I never once used the word polyamory. Why...because I would have had to explain it. The topic would have become about definitions and not about the details. No thanks, there's better ways to expend my energy. I did this once and the ensuing Google search set me back in establishing the character of Redpepper and Polynerdist.
I used the word non-monogamy because they understand monogamy and understand the hyphenated "non". My sister said "open relationship". Fine by me, I just expanded on the word to explain our dynamic as opposed to jumping on a soap box.
I will admit they stumped me when they asked how someone could "love" two people at once. I don't know how to explain that so I simply told them I see it in some people's eyes including Redpepper's'. I didn't even go into the often used "you can love more than one child" because the majority of people I know including my parents don't see that love as the same kind of love for a sexual partner...sorry to make it about sex Again I focussed on what I saw as opposed to trying to convince them; trying to would have done more harm then good because I wouldn't be speaking from a place of true feeling but from a place of observation of how others can be.
Basically the whole conversation went very smoothly and we covered a lot of information because we spoke the same language. I didn't try to teach them a new one before getting to what they really wanted to hear.
Did I take the easy way out? Perhaps but I was concerned about explaining the healthy dynamic of my life and not about promoting any ideal.
Would I have been a champion of the the poly community? Nope. I'll leave that up to the theorists and activists.
Did I give my family an understandable and believable example of something beyond traditional monogamous relationships…yes I did.
The result is my family has come to have a better understanding of my relationship with Redpepper. Even though they have known about my chosen family for over a year, they now accept them purely as my family.
One of the questions asked was specifically how I could share a woman physically with another man. I responded very simply that any person who engages in an affair generally shares someone physically. My dad immediately got it..because it's true and because people understand the concept of affairs. (Anyone who has had a long term affair can tell you that not having sex with your "real" partner is not an effective concealment method.)
For every question they asked I responded not using words I am familiar with in the poly community but in the words that they understood within theirs.

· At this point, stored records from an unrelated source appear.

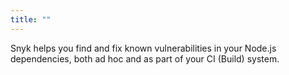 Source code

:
```yaml
---
title: ""
---
```


Snyk helps you find and fix known vulnerabilities in your Node.js dependencies, both ad hoc and as part of your CI (Build) system.

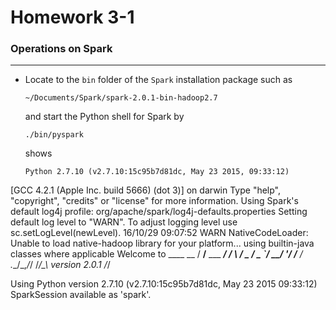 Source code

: # Homework 3-1

### Operations on Spark
-----
- Locate to the `bin` folder of the `Spark` installation package such as
  ```
  ~/Documents/Spark/spark-2.0.1-bin-hadoop2.7
  ```
  and start the Python shell for Spark by
  ```
  ./bin/pyspark
  ```
  shows
  ```
  Python 2.7.10 (v2.7.10:15c95b7d81dc, May 23 2015, 09:33:12)
[GCC 4.2.1 (Apple Inc. build 5666) (dot 3)] on darwin
Type "help", "copyright", "credits" or "license" for more information.
Using Spark's default log4j profile: org/apache/spark/log4j-defaults.properties
Setting default log level to "WARN".
To adjust logging level use sc.setLogLevel(newLevel).
16/10/29 09:07:52 WARN NativeCodeLoader: Unable to load native-hadoop library for your platform... using builtin-java classes where applicable
Welcome to
      ____              __
     / __/__  ___ _____/ /__
    _\ \/ _ \/ _ `/ __/  '_/
   /__ / .__/\_,_/_/ /_/\_\   version 2.0.1
      /_/

Using Python version 2.7.10 (v2.7.10:15c95b7d81dc, May 23 2015 09:33:12)
SparkSession available as 'spark'.
>>>
  ```
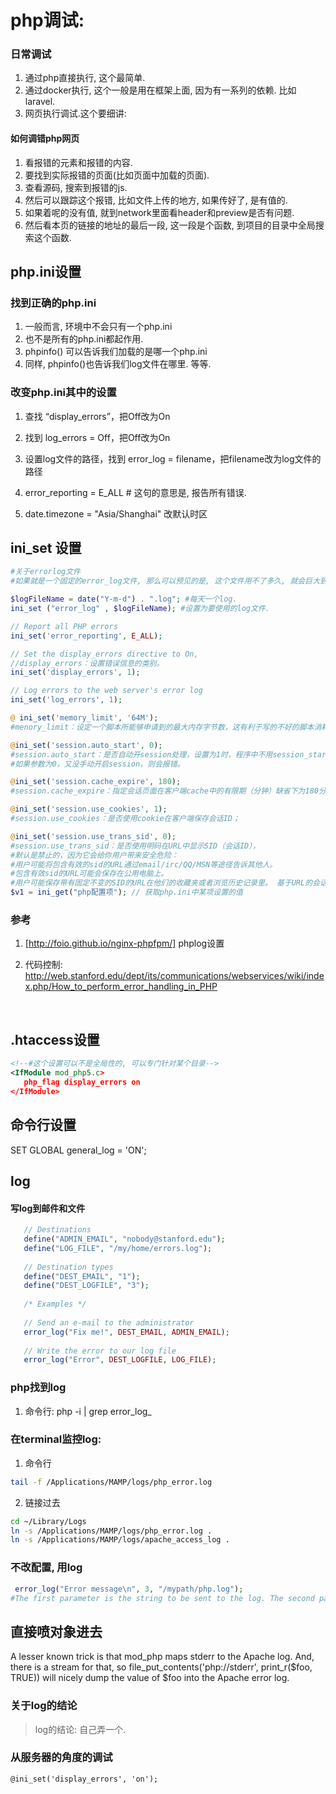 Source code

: # php调试:

### 日常调试

1. 通过php直接执行, 这个最简单.
2. 通过docker执行, 这个一般是用在框架上面, 因为有一系列的依赖. 比如laravel.
3. 网页执行调试.这个要细讲:

####  如何调错php网页

1. 看报错的元素和报错的内容.
2. 要找到实际报错的页面(比如页面中加载的页面).
3. 查看源码, 搜索到报错的js.
4. 然后可以跟踪这个报错, 比如文件上传的地方, 如果传好了, 是有值的.
5. 如果着呢的没有值, 就到network里面看header和preview是否有问题.
6. 然后看本页的链接的地址的最后一段, 这一段是个函数,  到项目的目录中全局搜索这个函数.



## php.ini设置

### 找到正确的php.ini

1. 一般而言, 环境中不会只有一个php.ini
2. 也不是所有的php.ini都起作用.
3. phpinfo() 可以告诉我们加载的是哪一个php.ini
4. 同样, phpinfo()也告诉我们log文件在哪里. 等等.



### 改变php.ini其中的设置

1. 查找 “display_errors”，把Off改为On

2. 找到  log_errors = Off，把Off改为On

3. 设置log文件的路径，找到 error_log = filename，把filename改为log文件的路径

4. error_reporting  =  E_ALL # 这句的意思是, 报告所有错误.

5. date.timezone = "Asia/Shanghai"  改默认时区

## ini_set 设置

```php
#关于errorlog文件
#如果就是一个固定的error_log文件, 那么可以预见的是, 这个文件用不了多久, 就会巨大到打不开了, 因此, 一个带日期的log文件, 每天一个log是个不错的主意.

$logFileName = date("Y-m-d") . ".log"; #每天一个log.
ini_set ("error_log" , $logFileName); #设置为要使用的log文件.

// Report all PHP errors
ini_set('error_reporting', E_ALL);

// Set the display_errors directive to On, 
//display_errors：设置错误信息的类别。
ini_set('display_errors', 1);

// Log errors to the web server's error log
ini_set('log_errors', 1);

@ ini_set('memory_limit', '64M');
#menory_limit：设定一个脚本所能够申请到的最大内存字节数，这有利于写的不好的脚本消耗服务器上的可用内存。@符号代表不输出错误。

@ini_set('session.auto_start', 0);
#session.auto_start：是否自动开session处理，设置为1时，程序中不用session_start()来手动开启session也可使用session，
#如果参数为0，又没手动开启session，则会报错。

@ini_set('session.cache_expire', 180);
#session.cache_expire：指定会话页面在客户端cache中的有限期（分钟）缺省下为180分钟。如果设置了session.cache_limiter=nocache时，此处设置无 效。

@ini_set('session.use_cookies', 1);
#session.use_cookies：是否使用cookie在客户端保存会话ID；

@ini_set('session.use_trans_sid', 0);
#session.use_trans_sid：是否使用明码在URL中显示SID（会话ID），
#默认是禁止的，因为它会给你用户带来安全危险：
#用户可能将包含有效的sid的URL通过email/irc/QQ/MSN等途径告诉其他人。
#包含有效sid的URL可能会保存在公用电脑上。
#用户可能保存带有固定不变的SID的URL在他们的收藏夹或者浏览历史记录里。 基于URL的会话管理总是比基于Cookie的会话管理有更多的风险，所以应当禁用。
$v1 = ini_get("php配置项"); // 获取php.ini中某项设置的值
```

### 参考

1. [http://foio.github.io/nginx-phpfpm/]
   phplog设置

2. 代码控制: http://web.stanford.edu/dept/its/communications/webservices/wiki/index.php/How_to_perform_error_handling_in_PHP

   ​

## .htaccess设置 

```xml
<!--#这个设置可以不是全局性的, 可以专门针对某个目录-->
<IfModule mod_php5.c>
   php_flag display_errors on
</IfModule>
```

## 命令行设置 

SET GLOBAL general_log = 'ON';

## log

#### 写log到邮件和文件

```php
   // Destinations
   define("ADMIN_EMAIL", "nobody@stanford.edu");
   define("LOG_FILE", "/my/home/errors.log");
    
   // Destination types
   define("DEST_EMAIL", "1");
   define("DEST_LOGFILE", "3");
    
   /* Examples */
   
   // Send an e-mail to the administrator
   error_log("Fix me!", DEST_EMAIL, ADMIN_EMAIL);
    
   // Write the error to our log file
   error_log("Error", DEST_LOGFILE, LOG_FILE);
```

### php找到log

1. 命令行: php -i | grep error_log_

### 在terminal监控log: 

1. 命令行
```sh
tail -f /Applications/MAMP/logs/php_error.log
```
2. 链接过去
```sh
cd ~/Library/Logs
ln -s /Applications/MAMP/logs/php_error.log .
ln -s /Applications/MAMP/logs/apache_access_log .
```
### 不改配置, 用log

```php
 error_log("Error message\n", 3, "/mypath/php.log");
#The first parameter is the string to be sent to the log. The second parameter 3 means expect a file destination. The third parameter is the log file path.
```

## 直接喷对象进去

A lesser known trick is that mod_php maps stderr to the Apache log. And, there is a stream for that, so file_put_contents('php://stderr', print_r($foo, TRUE)) will nicely dump the value of $foo into the Apache error log.

### 关于log的结论

> log的结论: 自己弄一个.

### 从服务器的角度的调试

```
@ini_set('display_errors', 'on');
```


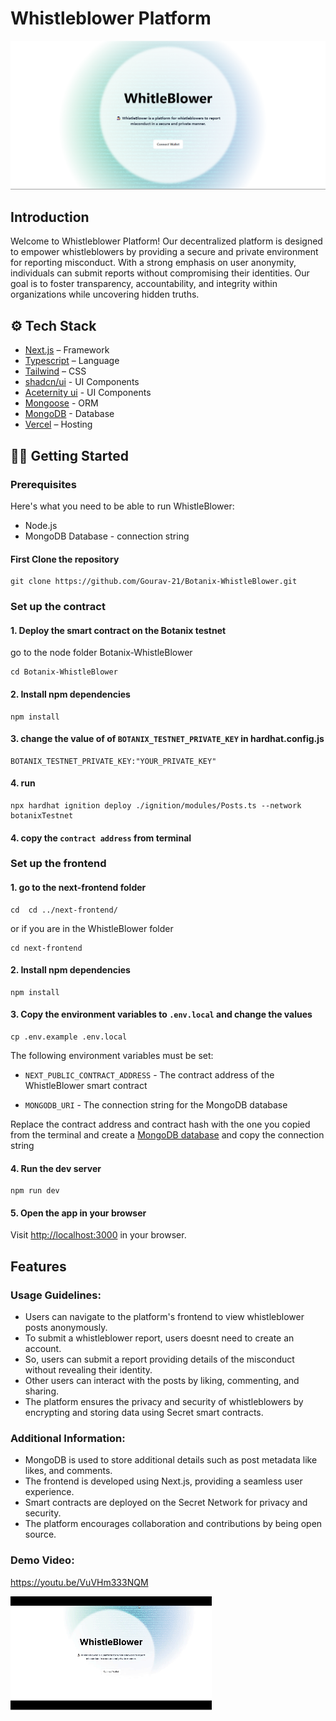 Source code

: # Whistleblower Platform

![Whistleblower](image-2.png)

## Introduction

Welcome to Whistleblower Platform! Our decentralized platform is designed to empower whistleblowers by providing a secure and private environment for reporting misconduct. With a strong emphasis on user anonymity, individuals can submit reports without compromising their identities. Our goal is to foster transparency, accountability, and integrity within organizations while uncovering hidden truths.

## ⚙️ Tech Stack

- [Next.js](https://nextjs.org/) – Framework
- [Typescript](https://www.typescriptlang.org/) – Language
- [Tailwind](https://tailwindcss.com/) – CSS
- [shadcn/ui](https://ui.shadcn.com) - UI Components
- [Aceternity ui](https://ui.aceternity.com/) - UI Components
- [Mongoose](https://mongoosejs.com/) - ORM
- [MongoDB](https://www.mongodb.com/) - Database
- [Vercel](https://vercel.com/) – Hosting

## 👨‍💻 Getting Started

### Prerequisites

Here's what you need to be able to run WhistleBlower:

- Node.js
- MongoDB Database - connection string

#### First Clone the repository

```shell
git clone https://github.com/Gourav-21/Botanix-WhistleBlower.git

```

### Set up the contract

#### 1. Deploy the smart contract on the Botanix testnet

go to the node folder Botanix-WhistleBlower

```shell
cd Botanix-WhistleBlower
```

#### 2. Install npm dependencies

```shell
npm install
```

#### 3. change the value of of `BOTANIX_TESTNET_PRIVATE_KEY` in hardhat.config.js

```shell
BOTANIX_TESTNET_PRIVATE_KEY:"YOUR_PRIVATE_KEY"
```

#### 4. run

```shell
npx hardhat ignition deploy ./ignition/modules/Posts.ts --network botanixTestnet
```

#### 4. copy the `contract address` from terminal

### Set up the frontend

#### 1. go to the next-frontend folder

```shell
cd  cd ../next-frontend/
```

or if you are in the WhistleBlower folder

```
cd next-frontend
```

#### 2. Install npm dependencies

```shell
npm install
```

#### 3. Copy the environment variables to `.env.local` and change the values

```shell
cp .env.example .env.local
```

The following environment variables must be set:

- `NEXT_PUBLIC_CONTRACT_ADDRESS` - The contract address of the WhistleBlower smart contract

- `MONGODB_URI` - The connection string for the MongoDB database

Replace the contract address and contract hash with the one you copied from the terminal
and create a [MongoDB database](https://www.mongodb.com/) and copy the connection string

#### 4. Run the dev server

```shell
npm run dev
```

#### 5. Open the app in your browser

Visit [http://localhost:3000](http://localhost:3000) in your browser.

## Features

### Usage Guidelines:

- Users can navigate to the platform's frontend to view whistleblower posts anonymously.
- To submit a whistleblower report, users doesnt need to create an account.
- So, users can submit a report providing details of the misconduct without revealing their identity.
- Other users can interact with the posts by liking, commenting, and sharing.
- The platform ensures the privacy and security of whistleblowers by encrypting and storing data using Secret smart contracts.

### Additional Information:

- MongoDB is used to store additional details such as post metadata like likes, and comments.
- The frontend is developed using Next.js, providing a seamless user experience.
- Smart contracts are deployed on the Secret Network for privacy and security.
- The platform encourages collaboration and contributions by being open source.

### Demo Video:

https://youtu.be/VuVHm333NQM

[![Whistleblower](WhistleBlower.gif)](https://youtu.be/VuVHm333NQM)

I never once used the word polyamory. Why...because I would have had to explain it. The topic would have become about definitions and not about the details. No thanks, there's better ways to expend my energy. I did this once and the ensuing Google search set me back in establishing the character of Redpepper and Polynerdist.
I used the word non-monogamy because they understand monogamy and understand the hyphenated "non". My sister said "open relationship". Fine by me, I just expanded on the word to explain our dynamic as opposed to jumping on a soap box.
I will admit they stumped me when they asked how someone could "love" two people at once. I don't know how to explain that so I simply told them I see it in some people's eyes including Redpepper's'. I didn't even go into the often used "you can love more than one child" because the majority of people I know including my parents don't see that love as the same kind of love for a sexual partner...sorry to make it about sex Again I focussed on what I saw as opposed to trying to convince them; trying to would have done more harm then good because I wouldn't be speaking from a place of true feeling but from a place of observation of how others can be.
Basically the whole conversation went very smoothly and we covered a lot of information because we spoke the same language. I didn't try to teach them a new one before getting to what they really wanted to hear.
Did I take the easy way out? Perhaps but I was concerned about explaining the healthy dynamic of my life and not about promoting any ideal.
Would I have been a champion of the the poly community? Nope. I'll leave that up to the theorists and activists.
Did I give my family an understandable and believable example of something beyond traditional monogamous relationships…yes I did.
The result is my family has come to have a better understanding of my relationship with Redpepper. Even though they have known about my chosen family for over a year, they now accept them purely as my family.